AIM OF THE TASK: List each line of the data that holds the word "order".

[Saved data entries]

- - -

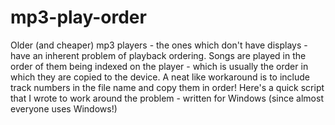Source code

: # mp3-play-order
Older (and cheaper) mp3 players - the ones which don't have displays - have an inherent problem of playback ordering. Songs are played in the order of them being indexed on the player - which is usually the order in which they are copied to the device. A neat like workaround is to include track numbers in the file name and copy them in order! Here's a quick script that I wrote to work around the problem - written for Windows (since almost everyone uses Windows!)
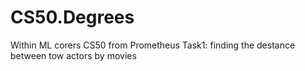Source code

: # CS50.Degrees
Within ML corers CS50 from Prometheus Task1: finding the destance between tow actors by movies
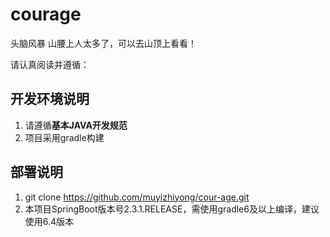 # courage
头脑风暴
山腰上人太多了，可以去山顶上看看！

请认真阅读并遵循：
## 开发环境说明
1. 请遵循**基本JAVA开发规范**
2. 项目采用gradle构建
    

## 部署说明
1. git clone https://github.com/muyizhiyong/cour-age.git 
2. 本项目SpringBoot版本号2.3.1.RELEASE，需使用gradle6及以上编译，建议使用6.4版本

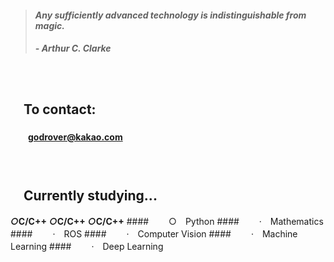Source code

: > #### *Any sufficiently advanced technology is indistinguishable from magic.*
> ##### - Arthur C. Clarke

　

## 　**To contact:**
#### 　　godrover@kakao.com

　

## 　**Currently studying...**
<h5 style="display:inline;">○</h5><h4 style="display:inline;">C/C++</h4>
<h5 style="display:inline;">○</h5><h4 style="display:inline;">C/C++</h4>
<h5 style="display:inline;">○</h5><h4 style="display:inline;">C/C++</h4>
#### 　　○　Python
#### 　　·　Mathematics
#### 　　·　ROS
#### 　　·　Computer Vision
#### 　　·　Machine Learning
#### 　　·　Deep Learning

- - -

REPLY TO THE TASK:
: # mp3-play-order
Older (and cheaper) mp3 players - the ones which don't have displays - have an inherent problem of playback ordering. Songs are played in the order of them being indexed on the player - which is usually the order in which they are copied to the device. A neat like workaround is to include track numbers in the file name and copy them in order! Here's a quick script that I wrote to work around the problem - written for Windows (since almost everyone uses Windows!)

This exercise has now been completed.